- AIM OF THE EXERCISE: Look through the data that follows and say how many of its lines contain "数据模型", giving the number only.

[Dataset entries]
··········

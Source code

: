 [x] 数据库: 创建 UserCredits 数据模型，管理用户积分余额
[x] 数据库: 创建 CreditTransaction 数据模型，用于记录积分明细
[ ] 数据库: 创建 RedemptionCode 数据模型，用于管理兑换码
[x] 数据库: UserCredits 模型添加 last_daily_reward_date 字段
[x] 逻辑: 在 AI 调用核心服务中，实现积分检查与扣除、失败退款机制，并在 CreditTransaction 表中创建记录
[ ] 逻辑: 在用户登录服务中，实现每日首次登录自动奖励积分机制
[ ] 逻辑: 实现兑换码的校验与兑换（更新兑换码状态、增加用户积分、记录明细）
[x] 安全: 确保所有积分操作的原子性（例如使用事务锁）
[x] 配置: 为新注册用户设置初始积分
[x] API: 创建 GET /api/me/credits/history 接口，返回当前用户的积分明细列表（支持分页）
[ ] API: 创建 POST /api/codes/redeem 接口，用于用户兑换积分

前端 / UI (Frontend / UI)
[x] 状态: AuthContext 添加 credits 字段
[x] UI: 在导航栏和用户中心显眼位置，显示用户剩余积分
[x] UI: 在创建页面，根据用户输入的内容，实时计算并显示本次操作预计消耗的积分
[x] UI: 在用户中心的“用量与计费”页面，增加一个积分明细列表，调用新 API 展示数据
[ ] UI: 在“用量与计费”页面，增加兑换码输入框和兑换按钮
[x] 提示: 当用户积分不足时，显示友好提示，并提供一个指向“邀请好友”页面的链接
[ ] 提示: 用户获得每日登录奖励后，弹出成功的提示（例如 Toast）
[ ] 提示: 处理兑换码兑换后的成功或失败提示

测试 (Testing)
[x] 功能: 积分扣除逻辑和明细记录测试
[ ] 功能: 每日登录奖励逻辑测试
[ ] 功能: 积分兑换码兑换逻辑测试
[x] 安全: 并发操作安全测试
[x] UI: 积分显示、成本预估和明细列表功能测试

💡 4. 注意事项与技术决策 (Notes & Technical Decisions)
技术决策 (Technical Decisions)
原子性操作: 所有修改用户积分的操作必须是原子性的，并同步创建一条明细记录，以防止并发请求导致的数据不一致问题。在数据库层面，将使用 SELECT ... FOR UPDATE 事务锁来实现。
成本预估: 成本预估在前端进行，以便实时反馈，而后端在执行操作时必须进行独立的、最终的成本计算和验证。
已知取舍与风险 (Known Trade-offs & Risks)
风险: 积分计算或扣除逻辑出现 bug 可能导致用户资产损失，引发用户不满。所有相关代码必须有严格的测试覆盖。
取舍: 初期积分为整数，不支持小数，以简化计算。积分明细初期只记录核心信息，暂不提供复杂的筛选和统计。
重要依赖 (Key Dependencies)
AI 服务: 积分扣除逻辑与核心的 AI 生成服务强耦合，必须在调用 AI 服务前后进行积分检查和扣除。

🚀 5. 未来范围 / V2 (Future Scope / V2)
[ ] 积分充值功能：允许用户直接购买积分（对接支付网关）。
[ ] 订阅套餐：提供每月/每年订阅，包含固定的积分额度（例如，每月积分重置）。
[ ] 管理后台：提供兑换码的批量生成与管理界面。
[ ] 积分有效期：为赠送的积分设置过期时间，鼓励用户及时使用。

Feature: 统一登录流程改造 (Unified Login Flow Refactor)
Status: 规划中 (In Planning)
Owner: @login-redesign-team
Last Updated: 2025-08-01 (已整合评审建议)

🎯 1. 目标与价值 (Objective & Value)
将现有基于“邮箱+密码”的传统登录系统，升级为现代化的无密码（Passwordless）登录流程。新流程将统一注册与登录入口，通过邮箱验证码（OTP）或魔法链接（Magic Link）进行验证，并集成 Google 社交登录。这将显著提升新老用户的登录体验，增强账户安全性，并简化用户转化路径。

··········

- WRITTEN SOLUTION: 3